Thanks to a 37-point second quarter, the Raptors went into halftime up by six and playing some unified, inspired basketball. However, a 17-5 run by the league’s best offense but Boston back on top, leaving it to Toronto’s collection of star players to step up and get this team back on the right track.
Unfortunately, not all of them answered the call.
Boston ended up with a 116-110 victory that sent Toronto back to .500 on the year at 12-12. OG Anunoby and the rest of the defense kept Boston in check early in the game, but things fell apart when they started to find a groove from 3-point range and Toronto lacked a flow offensively.
There are a few Raptors who played very well tonight and should leave this game pleased with their performance against the league’s best. However, many of the eight Raptors who saw the floor tonight need to go back to the film room and reevaluate some things.
Pascal Siakam was a leader for the Toronto Raptors tonight.
Does it ever get repetitive spending postgame articles promoting the gospel of Siakam? Not one bit.
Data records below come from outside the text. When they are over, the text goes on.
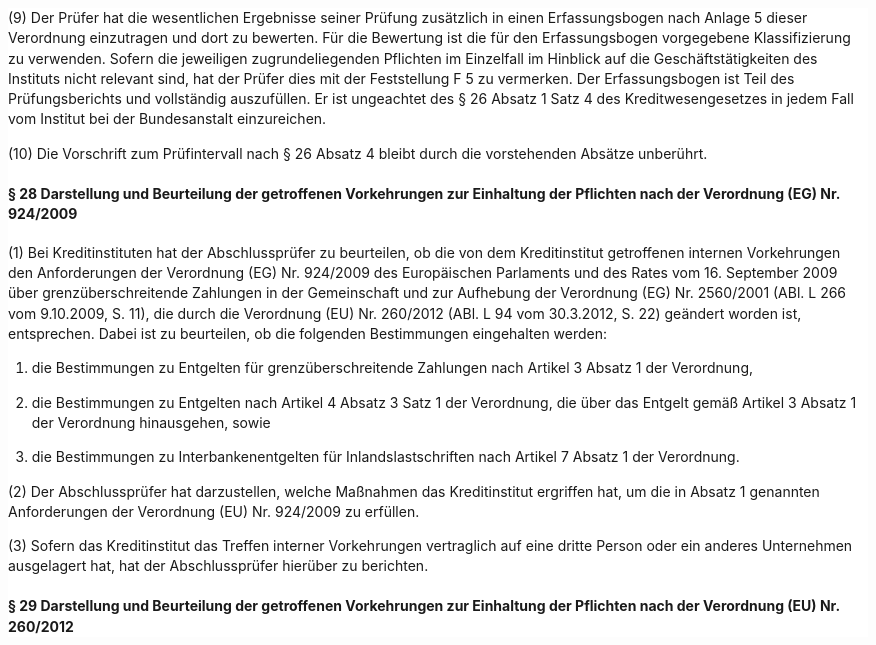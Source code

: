 


(9) Der Prüfer hat die wesentlichen Ergebnisse seiner Prüfung
zusätzlich in einen Erfassungsbogen nach Anlage 5 dieser Verordnung
einzutragen und dort zu bewerten. Für die Bewertung ist die für den
Erfassungsbogen vorgegebene Klassifizierung zu verwenden. Sofern die
jeweiligen zugrundeliegenden Pflichten im Einzelfall im Hinblick auf
die Geschäftstätigkeiten des Instituts nicht relevant sind, hat der
Prüfer dies mit der Feststellung F 5 zu vermerken. Der Erfassungsbogen
ist Teil des Prüfungsberichts und vollständig auszufüllen. Er ist
ungeachtet des § 26 Absatz 1 Satz 4 des Kreditwesengesetzes in jedem
Fall vom Institut bei der Bundesanstalt einzureichen.

(10) Die Vorschrift zum Prüfintervall nach § 26 Absatz 4 bleibt durch
die vorstehenden Absätze unberührt.


#### § 28 Darstellung und Beurteilung der getroffenen Vorkehrungen zur Einhaltung der Pflichten nach der Verordnung (EG) Nr. 924/2009

(1) Bei Kreditinstituten hat der Abschlussprüfer zu beurteilen, ob die
von dem Kreditinstitut getroffenen internen Vorkehrungen den
Anforderungen der Verordnung (EG) Nr. 924/2009 des Europäischen
Parlaments und des Rates vom 16. September 2009 über
grenzüberschreitende Zahlungen in der Gemeinschaft und zur Aufhebung
der Verordnung (EG) Nr. 2560/2001 (ABl. L 266 vom 9.10.2009, S. 11),
die durch die Verordnung (EU) Nr. 260/2012 (ABl. L 94 vom 30.3.2012,
S. 22) geändert worden ist, entsprechen. Dabei ist zu beurteilen, ob
die folgenden Bestimmungen eingehalten werden:

1.  die Bestimmungen zu Entgelten für grenzüberschreitende Zahlungen nach
    Artikel 3 Absatz 1 der Verordnung,


2.  die Bestimmungen zu Entgelten nach Artikel 4 Absatz 3 Satz 1 der
    Verordnung, die über das Entgelt gemäß Artikel 3 Absatz 1 der
    Verordnung hinausgehen, sowie


3.  die Bestimmungen zu Interbankenentgelten für Inlandslastschriften nach
    Artikel 7 Absatz 1 der Verordnung.




(2) Der Abschlussprüfer hat darzustellen, welche Maßnahmen das
Kreditinstitut ergriffen hat, um die in Absatz 1 genannten
Anforderungen der Verordnung (EU) Nr. 924/2009 zu erfüllen.

(3) Sofern das Kreditinstitut das Treffen interner Vorkehrungen
vertraglich auf eine dritte Person oder ein anderes Unternehmen
ausgelagert hat, hat der Abschlussprüfer hierüber zu berichten.


#### § 29 Darstellung und Beurteilung der getroffenen Vorkehrungen zur Einhaltung der Pflichten nach der Verordnung (EU) Nr. 260/2012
The only offensive play that seemed to work in any context during Toronto’s second-half malaise was giving the history-making Siakam the ball against a very skilled defense and getting out of his way.
Siakam finished with 29 points, eight rebounds, and seven assists while going 9-20 from the field. While his efficiency dipped later on in the game, can you blame him? He was the only player (outside of Gary Trent Jr. in brief spurts) that was creating anything offensively.
While the Celtics’ 3-point attack was able to slice up Toronto’s perimeter defense, the only reason the scoreline was not more lopsided was a brilliant performance from Siakam that is becoming more of an expectation at this point in the season. Spicy P can hold his head high after this one.
Fred VanVleet struggled again for the Toronto Raptors.
While most of our VanVleet criticism has been tempered with the expectation that he is eventually going to get things turned around, that assuredness that everything will work out in his favor is quickly being tested. This may be the worst stretch of basketball VanVleet has played post-Kyle Lowry.
In 38 minutes, VanVleet scored just eight points. He went 3-14 from the field and connected on only one 3-point shot. VanVleet hasn’t hit more than 40% of his shots in a game since a November 11 loss against the Thunder, as he looks nothing like last year’s All-Star.
VanVleet brings a lot to the table as a leader and distributor, but something is genuinely wrong with his shooting right now. The Raptors have no choice but to let him try to shoot his way out of this, as he remains the best point guard option on what is clearly an imperfect roster.